Nokdu departed alone but came back surrounded with people pulled by the gravity of his character. We first met Yulmu surrounded by people, but he ended up all alone.

[1] Jung C.G., THE COLLECTED WORKS OF C. G. JUNG VOLUME 9, PART 1, The Archetypes and the Collective Unconscious, 2nd Ed., transl. by Hull R.F.C., Princeton University Press, 1980, p. 79.
[2] Campbell J., The Hero of a Thousand Faces, Princeton University Press, 2004.
[3] Propp W., Morphology of the Folktale, transl. by Scott L., American Folklore Society and Indiana  University, 1968.
[4] Like Icarus – he failed and yet he remains a role model for many. Even such dumb heroes as Japan’s Yamatotakeru, who ultimately died because he was an idiot, take the risk and challenge the Fates and Furies. Korean mythology tells the story about Seok Talhae, one of the three founders of Silla’s royal families who himself had a supernatural provenance and wasn’t content with his position but wanted a neighbouring country’s throne so he challenged King Suro on a magical tournament. He lost. The history would laugh later as Silla conquered Gaya in the 6th century.

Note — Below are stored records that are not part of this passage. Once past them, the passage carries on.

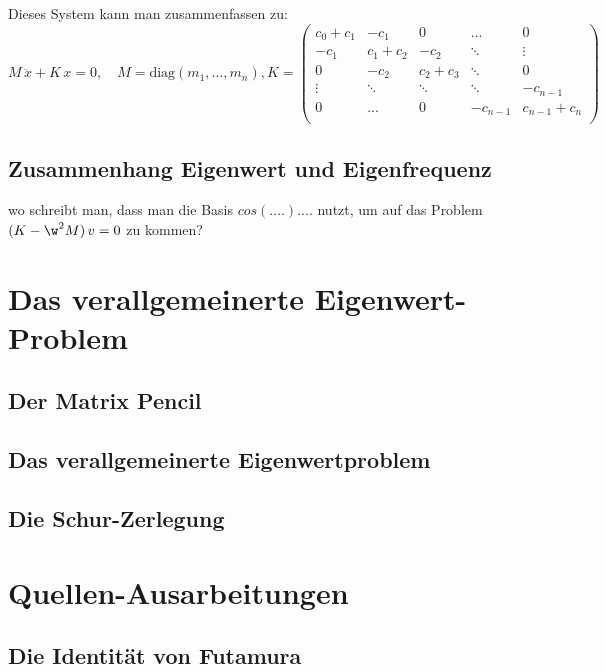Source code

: \documentclass[ngerman,BCOR=4mm]{tudscrreprt}
\theoremstyle{plain} %
\theoremstyle{definition} %
\theoremstyle{remark}
\begin{document}
            Dieses System kann man zusammenfassen zu:
            $$M\,\ddot x + K\,x = 0,\quad M= \text{diag}(m_1,\dots,m_n),
            K = \begin{pmatrix}
                  c_0+c_1 & -c_1 &  0& ... & 0 \\
                  -c_1 & c_1+c_2 & -c_2 & \ddots & \vdots \\
                   0& -c_2 & c_2+c_3 & \ddots & 0 \\
                   \vdots & \ddots & \ddots & \ddots  & -c_{n-1} \\
                   0& ... & 0& -c_{n-1} & c_{n-1}+c_n \\
                  \end{pmatrix}$$
                  
      \section{Zusammenhang Eigenwert und Eigenfrequenz}

            wo schreibt man, dass man die Basis $cos(....)....$ nutzt, um auf das Problem $(K-\w^2 M)\, v = 0$ zu kommen?


\chapter{Das verallgemeinerte Eigenwert-Problem}
\label{sec: EW Problem}
      \section{Der Matrix Pencil}

      \section{Das verallgemeinerte Eigenwertproblem}

      \section{Die Schur-Zerlegung}

\chapter{Quellen-Ausarbeitungen}
\label{sec: Quellen}
      \section{Die Identität von Futamura}
\end{document}
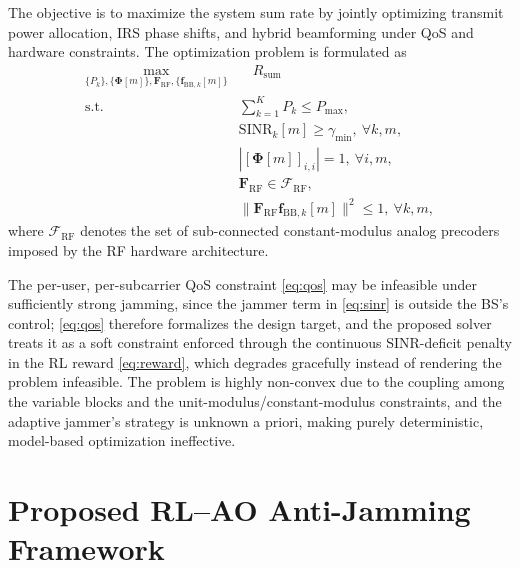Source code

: \documentclass[10pt,conference]{IEEEtran}
\newcommand{\mat}[1]{\mathbf{#1}}
\begin{document}
The objective is to maximize the system sum rate by jointly optimizing transmit power allocation, IRS phase shifts, and hybrid beamforming under QoS and hardware constraints. The optimization problem is formulated as
\begin{subequations}
\begin{align}
\max_{\{P_k\}, \{\boldsymbol{\Phi}[m]\}, \mathbf{F}_{\mathrm{RF}}, \{\mathbf{f}_{\mathrm{BB},k}[m]\}}
& \quad R_{\mathrm{sum}} \label{eq:obj}\\
\text{s.t.} \quad
& \sum_{k=1}^{K} P_k \leq P_{\max},\label{eq:power} \\
& \mathrm{SINR}_k[m] \geq \gamma_{\min}, \ \forall k,m, \label{eq:qos}\\
& |[\boldsymbol{\Phi}[m]]_{i,i}| = 1, \ \forall i,m, \label{eq:unit}\\
& \mathbf{F}_{\mathrm{RF}} \in \mathcal{F}_{\mathrm{RF}}, \label{eq:bc}\\
& \|\mathbf{F}_{\mathrm{RF}}\mathbf{f}_{\mathrm{BB},k}[m]\|^2 \leq 1, \ \forall k,m,\label{eq:pn}
\end{align}
\end{subequations}
where $\mathcal{F}_{\mathrm{RF}}$ denotes the set of sub-connected constant-modulus analog precoders imposed by the RF hardware architecture.

The per-user, per-subcarrier QoS constraint \eqref{eq:qos} may be infeasible under sufficiently strong jamming, since the jammer term in \eqref{eq:sinr} is outside the BS's control; \eqref{eq:qos} therefore formalizes the design target, and the proposed solver treats it as a soft constraint enforced through the continuous SINR-deficit penalty in the RL reward \eqref{eq:reward}, which degrades gracefully instead of rendering the problem infeasible. The problem is highly non-convex due to the coupling among the variable blocks and the unit-modulus/constant-modulus constraints, and the adaptive jammer's strategy is unknown a priori, making purely deterministic, model-based optimization ineffective.

\section{Proposed RL--AO Anti-Jamming Framework}
\label{sec:rl}
\end{document}
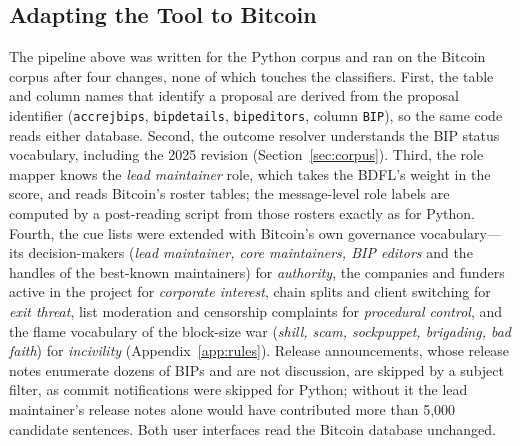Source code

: \subsection{Adapting the Tool to Bitcoin}
\label{sec:adaptation}

The pipeline above was written for the Python corpus and ran on the Bitcoin corpus after four changes, none of which touches the classifiers. First, the table and column names that identify a proposal are derived from the proposal identifier (\texttt{accrejbips}, \texttt{bipdetails}, \texttt{bipeditors}, column \texttt{BIP}), so the same code reads either database. Second, the outcome resolver understands the BIP status vocabulary, including the 2025 revision (Section~\ref{sec:corpus}). Third, the role mapper knows the \emph{lead maintainer} role, which takes the BDFL's weight in the score, and reads Bitcoin's roster tables; the message-level role labels are computed by a post-reading script from those rosters exactly as for Python. Fourth, the cue lists were extended with Bitcoin's own governance vocabulary---its decision-makers (\emph{lead maintainer, core maintainers, BIP editors} and the handles of the best-known maintainers) for \emph{authority}, the companies and funders active in the project for \emph{corporate interest}, chain splits and client switching for \emph{exit threat}, list moderation and censorship complaints for \emph{procedural control}, and the flame vocabulary of the block-size war (\emph{shill, scam, sockpuppet, brigading, bad faith}) for \emph{incivility} (Appendix~\ref{app:rules}). Release announcements, whose release notes enumerate dozens of BIPs and are not discussion, are skipped by a subject filter, as commit notifications were skipped for Python; without it the lead maintainer's release notes alone would have contributed more than 5,000 candidate sentences. Both user interfaces read the Bitcoin database unchanged.

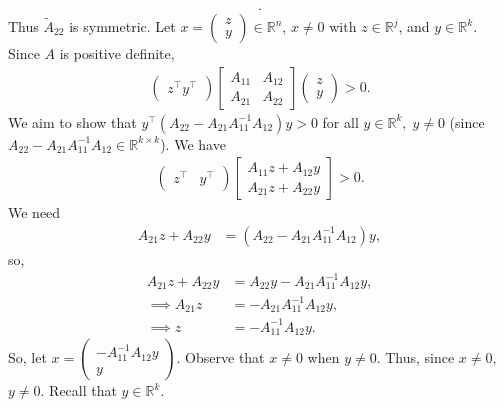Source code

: \documentclass{report}
\begin{document}
\begin{remark}
\begin{align*}
    .\end{align*}
    Thus $\tilde{A}_{22}$ is symmetric.
    \bigbreak \noindent 
    Let $x = \begin{pmatrix} z \\ y \end{pmatrix} \in \mathbb{R}^{n}$, $x \ne 0$ with $z \in \mathbb{R}^{j}$, and $y \in \mathbb{R}^{k}$. Since $A$ is positive definite,
    \begin{align*}
        \begin{pmatrix} z^{\top} y^{\top} \end{pmatrix} \begin{bmatrix}
        A_{11} & A_{12} \\
        A_{21} & A_{22}
        \end{bmatrix}
        \begin{pmatrix} z \\ y \end{pmatrix} > 0
    .\end{align*}
    We aim to show that $y^{\top}(A_{22} - A_{21}A_{11}^{-1}A_{12})y >0 $ for all $y \in \mathbb{R}^{k},\; y\ne 0$ (since $A_{22} - A_{21}A_{11}^{-1}A_{12} \in \mathbb{R}^{k\times k} $). 
    \bigbreak \noindent 
    We have
    \begin{align*}
        \begin{pmatrix} z^{\top} & y^{\top} \end{pmatrix} \begin{bmatrix} A_{11}z + A_{12}y \\ A_{21}z + A_{22}y \end{bmatrix} > 0
    .\end{align*}
    We need 
    \begin{align*}
        A_{21}z + A_{22}y  &= (A_{22} - A_{21}A_{11}^{-1}A_{12})y,
    \end{align*}
    so,
    \begin{align*}
        A_{21}z + A_{22} y &= A_{22}y - A_{21}A_{11}^{-1}A_{12}y,\\
        \implies A_{21}z &= -A_{21}A_{11}^{-1}A_{12}y, \\
        \implies z  &= -A_{11}^{-1}A_{12}y
    .\end{align*}
    So, let $x = \begin{pmatrix} -A_{11}^{-1}A_{12}y \\ y \end{pmatrix} $. Observe that $x \ne 0$ when $y\ne 0$. Thus, since $x \ne 0$, $y\ne 0$. Recall that $y \in \mathbb{R}^{k} $.
    \bigbreak \noindent 

\end{remark}
\end{document}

[5] Campbell J., op.cit., p. 46
[6] In countless stories from every nook of the world we have two brothers/sisters/neighbours – one good and one cunning. Then something supernatural happens – a wounded animal appears and makes the wishes come true, or whatnot. A good person doesn’t lie to it – and is met with abundance of riches and fortune. The bad one lies – and is met with horror and ruin. In fact, two people are one and the same – one person standing in front of a choice, letting his personality choose. If the altruistic wins – he wins as well.
[7] Eliade M., The Sacred and The Profane: The Nature of Religion, transl. by Trask W., Harcourt, Brace & World, 1987, p. 25.
[8] There are species of frogs in the Amazon forest or Madagascar. They produce toxin secreted through skin because they eat toxic ants. The moment the diet is changed, the production of toxin stops. See: Study discovers why poison dart frogs are toxic,, and here: Now We Know Why Poison Frogs Don't Poison Themselves,
[9] Harari Y.N., Sapiens: A Brief History of Humankind, Harvill Secker, 2014, p. 13
[10] Campbell J., op.cit., p. 120
[11] If not, an offended Goddess can bring death upon the unworthy.